---------- Records
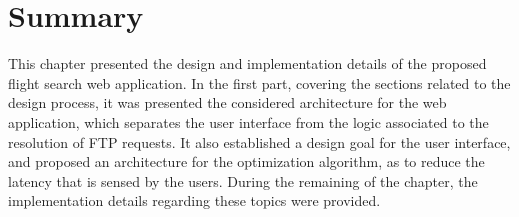 \section{Summary}
\label{sec:summary_sd}

This chapter presented the design and implementation details of the proposed flight search web application. In the first part, covering the sections related to the design process, it was presented the considered architecture for the web application, which separates the user interface from the logic associated to the resolution of FTP requests. It also established a design goal for the user interface, and proposed an architecture for the optimization algorithm, as to reduce the latency that is sensed by the users. During the remaining of the chapter, the implementation details regarding these topics were provided.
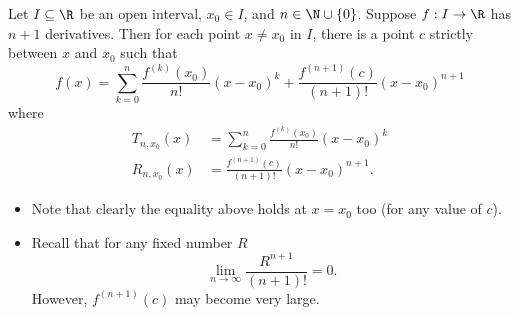 \begin{theorem}\label{Taylor's Theorem with Lagrange Remainder}
    Let \( I \subseteq  \R   \) be an open interval, \( {x}_{0} \in I  \), and \( n \in \N \cup \{ 0  \}  \). Suppose \( f: I \to \R  \) has \( n + 1  \) derivatives. Then for each point \( x \neq {x}_{0} \) in \( I  \), there is a point \( c  \) strictly between \( x  \) and \( {x}_{0} \) such that 
    \[  f(x) = \sum_{ k=0  }^{  n } \frac{ f^{(k)}({x}_{0})  }{ n!  } (x - {x}_{0})^{k} + \frac{ f^{(n+1)}(c) }{  (n+1)! } (x - {x}_{0})^{n+1} \]
    where 
    \begin{align*}
        {T}_{n,{x}_{0}}(x) &= \sum_{ k=0  }^{ n } \frac{ f^{(k)}({x}_{0}) }{ n!  }  ( x - {x}_{0})^{k} \\
        {R}_{n,{x}_{0}}(x) &= \frac{ f^{(n+1)}(c) }{  (n+1)! }  (x - {x}_{0})^{n+1}.
    \end{align*}
\end{theorem}

\begin{remark}
    \begin{itemize}
        \item Note that clearly the equality above holds at \( x = {x}_{0} \) too (for any value of \( c  \)).
        \item Recall that for any fixed number \( R  \)
            \[ \lim_{ n \to \infty  }  \frac{ R^{n+1} }{ (n+1)! }  = 0.   \]
            However, \( f^{(n+1)}(c) \) may become very large.
    \end{itemize}
\end{remark}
--------------------
■ **Directions**
Return all of the material exactly, without pictures.

■ **Task solution**
 \section{Summary}
\label{sec:summary_sd}

This chapter presented the design and implementation details of the proposed flight search web application. In the first part, covering the sections related to the design process, it was presented the considered architecture for the web application, which separates the user interface from the logic associated to the resolution of FTP requests. It also established a design goal for the user interface, and proposed an architecture for the optimization algorithm, as to reduce the latency that is sensed by the users. During the remaining of the chapter, the implementation details regarding these topics were provided.
 \begin{theorem}\label{Taylor's Theorem with Lagrange Remainder}
    Let \( I \subseteq  \R   \) be an open interval, \( {x}_{0} \in I  \), and \( n \in \N \cup \{ 0  \}  \). Suppose \( f: I \to \R  \) has \( n + 1  \) derivatives. Then for each point \( x \neq {x}_{0} \) in \( I  \), there is a point \( c  \) strictly between \( x  \) and \( {x}_{0} \) such that 
    \[  f(x) = \sum_{ k=0  }^{  n } \frac{ f^{(k)}({x}_{0})  }{ n!  } (x - {x}_{0})^{k} + \frac{ f^{(n+1)}(c) }{  (n+1)! } (x - {x}_{0})^{n+1} \]
    where 
    \begin{align*}
        {T}_{n,{x}_{0}}(x) &= \sum_{ k=0  }^{ n } \frac{ f^{(k)}({x}_{0}) }{ n!  }  ( x - {x}_{0})^{k} \\
        {R}_{n,{x}_{0}}(x) &= \frac{ f^{(n+1)}(c) }{  (n+1)! }  (x - {x}_{0})^{n+1}.
    \end{align*}
\end{theorem}

\begin{remark}
    \begin{itemize}
        \item Note that clearly the equality above holds at \( x = {x}_{0} \) too (for any value of \( c  \)).
        \item Recall that for any fixed number \( R  \)
            \[ \lim_{ n \to \infty  }  \frac{ R^{n+1} }{ (n+1)! }  = 0.   \]
            However, \( f^{(n+1)}(c) \) may become very large.
    \end{itemize}
\end{remark}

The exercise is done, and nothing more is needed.